It was already my son’s 3rd day in school on these pics. It was very difficult to prep him up in the morning. He didn’t want to get up from bed. He didn’t want to take a bath. He didn’t want to wear his uniform. In short, he didn’t want to go to school. He was constantly crying, just the thought that he was going to school.
I couldn’t blame him. He was not used to being away from his parents. For the last three years, we would always be there for him. His food would always be ready. We would always be there to assist him, to protect him. And now, he would be out there in school, far away from his parents.
As a parent, it actually hurts that I have to send him away, coz I always wanted him near.
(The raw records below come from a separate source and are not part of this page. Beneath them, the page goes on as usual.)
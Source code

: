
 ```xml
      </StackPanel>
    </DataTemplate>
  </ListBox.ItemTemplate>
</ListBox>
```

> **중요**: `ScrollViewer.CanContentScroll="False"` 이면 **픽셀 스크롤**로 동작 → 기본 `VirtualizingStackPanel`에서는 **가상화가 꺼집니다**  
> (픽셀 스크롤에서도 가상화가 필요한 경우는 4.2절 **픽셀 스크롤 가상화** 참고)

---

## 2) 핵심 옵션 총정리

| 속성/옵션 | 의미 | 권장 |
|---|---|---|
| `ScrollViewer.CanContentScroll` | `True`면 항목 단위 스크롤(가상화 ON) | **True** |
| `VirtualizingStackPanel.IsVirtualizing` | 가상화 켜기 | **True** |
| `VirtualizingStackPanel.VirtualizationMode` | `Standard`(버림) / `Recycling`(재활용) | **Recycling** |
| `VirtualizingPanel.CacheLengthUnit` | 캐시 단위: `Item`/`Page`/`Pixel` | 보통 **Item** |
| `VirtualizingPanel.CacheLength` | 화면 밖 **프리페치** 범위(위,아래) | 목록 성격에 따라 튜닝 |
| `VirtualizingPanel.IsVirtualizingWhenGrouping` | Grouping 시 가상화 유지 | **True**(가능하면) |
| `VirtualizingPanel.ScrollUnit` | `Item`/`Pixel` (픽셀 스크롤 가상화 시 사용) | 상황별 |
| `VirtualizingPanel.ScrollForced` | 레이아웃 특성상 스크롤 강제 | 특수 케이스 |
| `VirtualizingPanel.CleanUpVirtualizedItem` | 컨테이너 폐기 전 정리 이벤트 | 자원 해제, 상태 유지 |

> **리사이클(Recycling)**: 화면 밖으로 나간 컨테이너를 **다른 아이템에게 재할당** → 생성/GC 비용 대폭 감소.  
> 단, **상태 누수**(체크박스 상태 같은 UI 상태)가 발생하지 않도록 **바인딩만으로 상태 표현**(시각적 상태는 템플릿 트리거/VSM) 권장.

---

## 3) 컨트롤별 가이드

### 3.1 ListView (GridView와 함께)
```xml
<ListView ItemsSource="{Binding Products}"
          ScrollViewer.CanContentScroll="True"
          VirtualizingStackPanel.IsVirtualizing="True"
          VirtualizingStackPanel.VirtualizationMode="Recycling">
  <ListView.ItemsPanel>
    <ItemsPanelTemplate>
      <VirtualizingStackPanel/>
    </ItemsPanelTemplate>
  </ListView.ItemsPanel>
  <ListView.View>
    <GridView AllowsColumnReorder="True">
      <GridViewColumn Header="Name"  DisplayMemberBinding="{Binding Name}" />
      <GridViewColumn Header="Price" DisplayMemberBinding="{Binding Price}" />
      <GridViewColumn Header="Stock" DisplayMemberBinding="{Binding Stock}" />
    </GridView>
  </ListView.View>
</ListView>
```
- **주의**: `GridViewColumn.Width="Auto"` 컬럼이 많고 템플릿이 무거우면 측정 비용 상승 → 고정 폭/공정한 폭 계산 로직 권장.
I always wanted him to be within our sight, because we knew he’s still unable to help and protect himself. And that being away, he might not get help when he needed it, that he might fall or hurt himself or another boy would push him, and that he’s going to be hurt. Or he might just be alone in one corner that nobody would play with him.
But loving one’s child doesn’t always mean that he should always be within our sight, within our reach. Loving your son/daughter means allowing him to explore the life out there, making him independent to prepare him for more challenges in the future. Loving him means giving him the OPPORTUNITY to let him use his little wings to fly. He might fall or stumble along the way, but that will always be part of his learning process.
And so I am keeping a promise for my son – that although it would hurt to just be on the sideline, and on standby – he will always be allowed to explore the life out there on his own, with kind persuasions and guidance from his parents. He can choose to be whatever he wanted to be, and his independence and sense of self will always be respected.
Yes, we will not be there for him always. And that’s because we love him and we wanted him to grow up with character.